Como amicus curiae, a DPU defendeu a efetiva entrega dos autos como termo inicial do prazo e destacou que o encerramento do Júri costuma concentrar diversos atos processuais, o que pode gerar insegurança na contagem.
Também como amicus curiae, o GAETS - Grupo de Atuação Estratégica das Defensorias Públicas Estaduais e Distrital nos Tribunais Superiores sustentou que Ministério Público e Defensoria possuem normas específicas que asseguram intimação pessoal mediante entrega dos autos com vista, sem exceção para o Tribunal do Júri. O defensor ressaltou ainda que a apelação prevista no art. 593, III, do CPP é vinculada, o que exige avaliação sobre a conveniência e os fundamentos do recurso.
O MPF, como custos iuris, também defendeu a aplicação do entendimento firmado no Tema 959. Para o órgão, a ciência da sentença em plenário não substitui a prerrogativa de intimação pessoal mediante vista dos autos.
Júri não deve ser exceção
Ao votar, Schietti afirmou que Ministério Público e Defensoria Pública caminham lado a lado na controvérsia, por se tratar do reconhecimento de prerrogativas funcionais e institucionais asseguradas a ambas.
O relator destacou os princípios constitucionais da unidade e da indivisibilidade e explicou que diferentes integrantes podem atuar em nome da mesma instituição, sem fragmentação do órgão. Assim, promotores e defensores podem substituir-se entre si para assegurar a continuidade de suas funções institucionais.
Nesse contexto, afirmou:
"Parece irrazoável exigir, em tal cenário, que o agente público que realiza, ao longo de sucessivas tardes de uma semana, dezenas de audiências criminais e plenários de júri tenham o prazo recursal correndo em seu desfavor a partir da realização da sessão plenária."
Schietti ressaltou que promotorias e defensorias lidam com grande volume de processos e que o integrante que participa do plenário nem sempre será aquele responsável por receber posteriormente os autos e avaliar eventual recurso.
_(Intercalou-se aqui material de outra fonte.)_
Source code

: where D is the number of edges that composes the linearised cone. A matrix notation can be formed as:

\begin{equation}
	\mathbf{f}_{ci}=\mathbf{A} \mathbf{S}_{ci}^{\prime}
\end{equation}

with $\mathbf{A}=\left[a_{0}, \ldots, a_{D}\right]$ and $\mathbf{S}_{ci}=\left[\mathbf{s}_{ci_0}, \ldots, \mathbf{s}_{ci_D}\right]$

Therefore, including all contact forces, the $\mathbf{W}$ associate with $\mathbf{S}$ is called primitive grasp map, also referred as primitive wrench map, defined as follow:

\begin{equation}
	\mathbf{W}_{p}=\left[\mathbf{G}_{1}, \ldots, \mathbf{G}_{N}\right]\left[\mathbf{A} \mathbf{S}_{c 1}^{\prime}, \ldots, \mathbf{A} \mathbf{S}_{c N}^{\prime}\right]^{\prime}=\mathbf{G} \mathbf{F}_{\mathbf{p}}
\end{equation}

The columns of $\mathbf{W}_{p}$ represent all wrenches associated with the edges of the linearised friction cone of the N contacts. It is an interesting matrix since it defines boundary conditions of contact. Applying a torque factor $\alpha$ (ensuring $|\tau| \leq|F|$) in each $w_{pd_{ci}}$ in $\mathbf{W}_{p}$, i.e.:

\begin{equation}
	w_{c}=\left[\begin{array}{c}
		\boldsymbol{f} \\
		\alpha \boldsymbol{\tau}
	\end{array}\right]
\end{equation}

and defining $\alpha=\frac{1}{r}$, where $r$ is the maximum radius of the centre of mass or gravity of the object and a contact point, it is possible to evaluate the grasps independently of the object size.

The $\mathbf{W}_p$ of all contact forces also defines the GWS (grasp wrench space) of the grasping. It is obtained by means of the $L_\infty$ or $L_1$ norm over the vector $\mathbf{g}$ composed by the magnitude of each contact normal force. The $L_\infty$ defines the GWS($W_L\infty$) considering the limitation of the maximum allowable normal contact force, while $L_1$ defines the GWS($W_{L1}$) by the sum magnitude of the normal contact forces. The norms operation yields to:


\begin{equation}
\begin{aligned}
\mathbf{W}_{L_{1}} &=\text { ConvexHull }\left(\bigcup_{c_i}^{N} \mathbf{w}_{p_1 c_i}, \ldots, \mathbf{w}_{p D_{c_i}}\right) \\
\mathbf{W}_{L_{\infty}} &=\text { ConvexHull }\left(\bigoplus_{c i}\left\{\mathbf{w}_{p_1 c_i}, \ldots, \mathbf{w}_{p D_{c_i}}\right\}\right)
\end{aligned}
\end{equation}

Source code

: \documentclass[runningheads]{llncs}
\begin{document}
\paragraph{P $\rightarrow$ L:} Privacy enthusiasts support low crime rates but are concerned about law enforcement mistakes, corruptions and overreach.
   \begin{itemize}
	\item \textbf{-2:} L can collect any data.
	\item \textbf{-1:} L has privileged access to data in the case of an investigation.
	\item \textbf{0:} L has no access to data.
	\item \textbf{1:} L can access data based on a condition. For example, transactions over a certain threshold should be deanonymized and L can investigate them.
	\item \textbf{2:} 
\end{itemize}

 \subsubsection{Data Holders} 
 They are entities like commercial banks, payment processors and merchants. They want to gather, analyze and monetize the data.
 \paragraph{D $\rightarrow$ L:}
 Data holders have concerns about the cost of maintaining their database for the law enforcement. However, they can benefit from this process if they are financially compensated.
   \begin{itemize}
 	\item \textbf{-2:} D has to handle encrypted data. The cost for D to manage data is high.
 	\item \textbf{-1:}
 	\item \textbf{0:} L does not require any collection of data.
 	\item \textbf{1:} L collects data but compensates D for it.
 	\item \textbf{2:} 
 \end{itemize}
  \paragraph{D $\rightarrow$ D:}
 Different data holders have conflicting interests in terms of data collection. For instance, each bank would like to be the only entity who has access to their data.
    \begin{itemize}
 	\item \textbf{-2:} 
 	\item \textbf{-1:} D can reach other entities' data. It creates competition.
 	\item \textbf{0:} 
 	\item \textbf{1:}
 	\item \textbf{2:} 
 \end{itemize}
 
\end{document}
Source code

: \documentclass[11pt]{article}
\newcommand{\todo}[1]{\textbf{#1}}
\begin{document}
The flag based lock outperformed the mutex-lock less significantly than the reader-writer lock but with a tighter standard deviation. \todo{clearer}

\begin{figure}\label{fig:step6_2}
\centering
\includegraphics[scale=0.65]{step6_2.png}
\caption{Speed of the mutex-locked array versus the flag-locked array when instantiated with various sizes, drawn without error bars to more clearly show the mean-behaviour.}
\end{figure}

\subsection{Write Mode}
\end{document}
Para o ministro, fazer o prazo correr desde a sessão pode gerar prejuízo institucional, com reflexos sobre os direitos e interesses cuja tutela cabe constitucionalmente ao Ministério Público e à Defensoria.
O relator lembrou que, no Tema 959, a 3ª seção definiu que, nos procedimentos comuns, o prazo começa com a remessa dos autos à instituição, e que “não há razão jurídica ou lógica para excluir o procedimento do Tribunal do Júri dessa regra”.
No caso concreto, Schietti observou que o acórdão recorrido adotou esse entendimento e votou pelo desprovimento do recurso.
Assim, propôs a seguinte tese:
“O termo inicial da contagem do prazo para impugnar decisão judicial proferida no Tribunal do Júri é, para o Ministério Público e para a Defensoria Pública, a data da entrega dos autos à repartição administrativa do órgão, sendo irrelevante que a intimação pessoal tenha se dado durante a sessão plenária, em cartório ou por mandado.”
Pedido de vista
Após o voto do relator, o ministro Reynaldo Soares da Fonseca pediu vista.
Ele observou que precedentes mais recentes da 5ª e da 6ª turmas vêm reconhecendo, à luz do art. 798 do CPP, uma particularidade em relação ao procedimento do Tribunal do Júri.
Segundo Reynaldo, é necessário examinar se esse regramento específico justifica uma distinção em relação ao Tema 959, voltado aos procedimentos comuns.